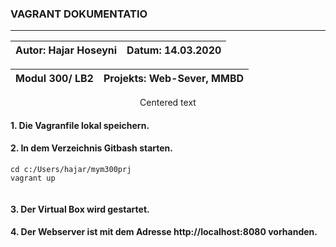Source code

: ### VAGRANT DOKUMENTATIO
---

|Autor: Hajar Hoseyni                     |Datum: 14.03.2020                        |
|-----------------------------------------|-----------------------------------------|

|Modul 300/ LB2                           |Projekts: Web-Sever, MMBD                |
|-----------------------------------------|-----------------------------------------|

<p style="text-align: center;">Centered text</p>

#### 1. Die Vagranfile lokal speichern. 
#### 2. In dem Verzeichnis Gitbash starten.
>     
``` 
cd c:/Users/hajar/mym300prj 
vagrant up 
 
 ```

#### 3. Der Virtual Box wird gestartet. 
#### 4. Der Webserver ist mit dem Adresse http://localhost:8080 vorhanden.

^^^^^^^^

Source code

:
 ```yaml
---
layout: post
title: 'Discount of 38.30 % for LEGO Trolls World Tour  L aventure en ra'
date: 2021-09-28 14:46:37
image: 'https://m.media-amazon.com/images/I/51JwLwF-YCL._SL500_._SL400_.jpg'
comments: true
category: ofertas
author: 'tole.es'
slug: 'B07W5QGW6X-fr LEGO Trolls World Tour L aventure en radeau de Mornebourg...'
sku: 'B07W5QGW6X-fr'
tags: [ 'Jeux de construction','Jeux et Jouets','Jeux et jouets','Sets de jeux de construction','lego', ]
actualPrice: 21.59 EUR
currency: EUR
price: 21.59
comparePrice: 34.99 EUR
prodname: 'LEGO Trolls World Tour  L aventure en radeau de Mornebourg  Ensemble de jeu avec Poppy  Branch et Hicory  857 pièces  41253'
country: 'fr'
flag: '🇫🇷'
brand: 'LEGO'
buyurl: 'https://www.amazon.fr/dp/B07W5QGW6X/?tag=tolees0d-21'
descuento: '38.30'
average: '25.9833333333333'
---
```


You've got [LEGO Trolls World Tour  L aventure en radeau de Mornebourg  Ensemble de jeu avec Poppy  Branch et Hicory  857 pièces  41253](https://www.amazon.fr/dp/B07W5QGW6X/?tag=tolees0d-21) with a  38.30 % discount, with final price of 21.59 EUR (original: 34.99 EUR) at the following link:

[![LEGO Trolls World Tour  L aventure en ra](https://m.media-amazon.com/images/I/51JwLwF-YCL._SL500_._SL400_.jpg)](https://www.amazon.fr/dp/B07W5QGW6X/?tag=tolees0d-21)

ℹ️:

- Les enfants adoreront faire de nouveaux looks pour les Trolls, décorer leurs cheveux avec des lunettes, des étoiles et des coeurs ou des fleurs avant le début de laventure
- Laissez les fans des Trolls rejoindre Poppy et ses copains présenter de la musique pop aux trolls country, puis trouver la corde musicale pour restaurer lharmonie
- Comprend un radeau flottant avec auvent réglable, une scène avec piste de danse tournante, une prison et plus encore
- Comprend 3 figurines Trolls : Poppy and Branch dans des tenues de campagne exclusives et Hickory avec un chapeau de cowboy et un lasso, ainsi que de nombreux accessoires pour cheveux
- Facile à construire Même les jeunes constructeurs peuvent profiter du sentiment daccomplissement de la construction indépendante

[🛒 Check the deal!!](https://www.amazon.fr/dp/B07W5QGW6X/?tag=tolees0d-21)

^^^^^^^^

:: Your task ::
Looking at the data above, write out exactly the lines that start at the one containing "[![LEGO Trolls World" and end at the one containing "[🛒 Check the"; include both and nothing beyond.

:: Solution to this exercise ::
[![LEGO Trolls World Tour  L aventure en ra](https://m.media-amazon.com/images/I/51JwLwF-YCL._SL500_._SL400_.jpg)](https://www.amazon.fr/dp/B07W5QGW6X/?tag=tolees0d-21)

ℹ️:

- Les enfants adoreront faire de nouveaux looks pour les Trolls, décorer leurs cheveux avec des lunettes, des étoiles et des coeurs ou des fleurs avant le début de laventure
- Laissez les fans des Trolls rejoindre Poppy et ses copains présenter de la musique pop aux trolls country, puis trouver la corde musicale pour restaurer lharmonie
- Comprend un radeau flottant avec auvent réglable, une scène avec piste de danse tournante, une prison et plus encore
- Comprend 3 figurines Trolls : Poppy and Branch dans des tenues de campagne exclusives et Hickory avec un chapeau de cowboy et un lasso, ainsi que de nombreux accessoires pour cheveux
- Facile à construire Même les jeunes constructeurs peuvent profiter du sentiment daccomplissement de la construction indépendante

[🛒 Check the deal!!](https://www.amazon.fr/dp/B07W5QGW6X/?tag=tolees0d-21)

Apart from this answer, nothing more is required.